Problem statement:
What is needed is a word-for-word restatement of all the entries.
** Entries shown follows **
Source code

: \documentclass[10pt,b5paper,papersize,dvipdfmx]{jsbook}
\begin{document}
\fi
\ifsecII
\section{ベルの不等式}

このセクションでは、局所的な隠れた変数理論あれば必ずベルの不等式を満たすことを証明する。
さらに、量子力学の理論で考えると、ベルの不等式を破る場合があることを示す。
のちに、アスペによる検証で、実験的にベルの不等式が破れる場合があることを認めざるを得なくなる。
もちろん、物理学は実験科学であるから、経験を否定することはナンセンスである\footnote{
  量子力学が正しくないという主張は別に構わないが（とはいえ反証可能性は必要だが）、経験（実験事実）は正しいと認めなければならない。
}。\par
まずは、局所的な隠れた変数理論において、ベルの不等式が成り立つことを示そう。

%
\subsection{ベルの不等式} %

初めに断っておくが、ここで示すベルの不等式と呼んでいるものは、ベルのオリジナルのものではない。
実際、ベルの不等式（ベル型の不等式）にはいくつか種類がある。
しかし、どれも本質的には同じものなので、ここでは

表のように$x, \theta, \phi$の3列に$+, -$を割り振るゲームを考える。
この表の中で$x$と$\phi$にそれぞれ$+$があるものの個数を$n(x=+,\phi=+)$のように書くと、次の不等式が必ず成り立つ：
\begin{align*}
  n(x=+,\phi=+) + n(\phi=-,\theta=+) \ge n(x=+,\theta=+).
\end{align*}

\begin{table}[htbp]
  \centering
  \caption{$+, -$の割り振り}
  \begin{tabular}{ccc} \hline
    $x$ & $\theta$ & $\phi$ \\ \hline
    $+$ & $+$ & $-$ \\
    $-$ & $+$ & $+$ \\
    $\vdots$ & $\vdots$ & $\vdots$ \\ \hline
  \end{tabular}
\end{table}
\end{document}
** End of Entries shown **
Answer to the problem:
Source code

: \documentclass[10pt,b5paper,papersize,dvipdfmx]{jsbook}
\begin{document}
\fi
\ifsecII
\section{ベルの不等式}

このセクションでは、局所的な隠れた変数理論あれば必ずベルの不等式を満たすことを証明する。
さらに、量子力学の理論で考えると、ベルの不等式を破る場合があることを示す。
のちに、アスペによる検証で、実験的にベルの不等式が破れる場合があることを認めざるを得なくなる。
もちろん、物理学は実験科学であるから、経験を否定することはナンセンスである\footnote{
  量子力学が正しくないという主張は別に構わないが（とはいえ反証可能性は必要だが）、経験（実験事実）は正しいと認めなければならない。
}。\par
まずは、局所的な隠れた変数理論において、ベルの不等式が成り立つことを示そう。

%
\subsection{ベルの不等式} %

初めに断っておくが、ここで示すベルの不等式と呼んでいるものは、ベルのオリジナルのものではない。
実際、ベルの不等式（ベル型の不等式）にはいくつか種類がある。
しかし、どれも本質的には同じものなので、ここでは

表のように$x, \theta, \phi$の3列に$+, -$を割り振るゲームを考える。
この表の中で$x$と$\phi$にそれぞれ$+$があるものの個数を$n(x=+,\phi=+)$のように書くと、次の不等式が必ず成り立つ：
\begin{align*}
  n(x=+,\phi=+) + n(\phi=-,\theta=+) \ge n(x=+,\theta=+).
\end{align*}

\begin{table}[htbp]
  \centering
  \caption{$+, -$の割り振り}
  \begin{tabular}{ccc} \hline
    $x$ & $\theta$ & $\phi$ \\ \hline
    $+$ & $+$ & $-$ \\
    $-$ & $+$ & $+$ \\
    $\vdots$ & $\vdots$ & $\vdots$ \\ \hline
  \end{tabular}
\end{table}
\end{document}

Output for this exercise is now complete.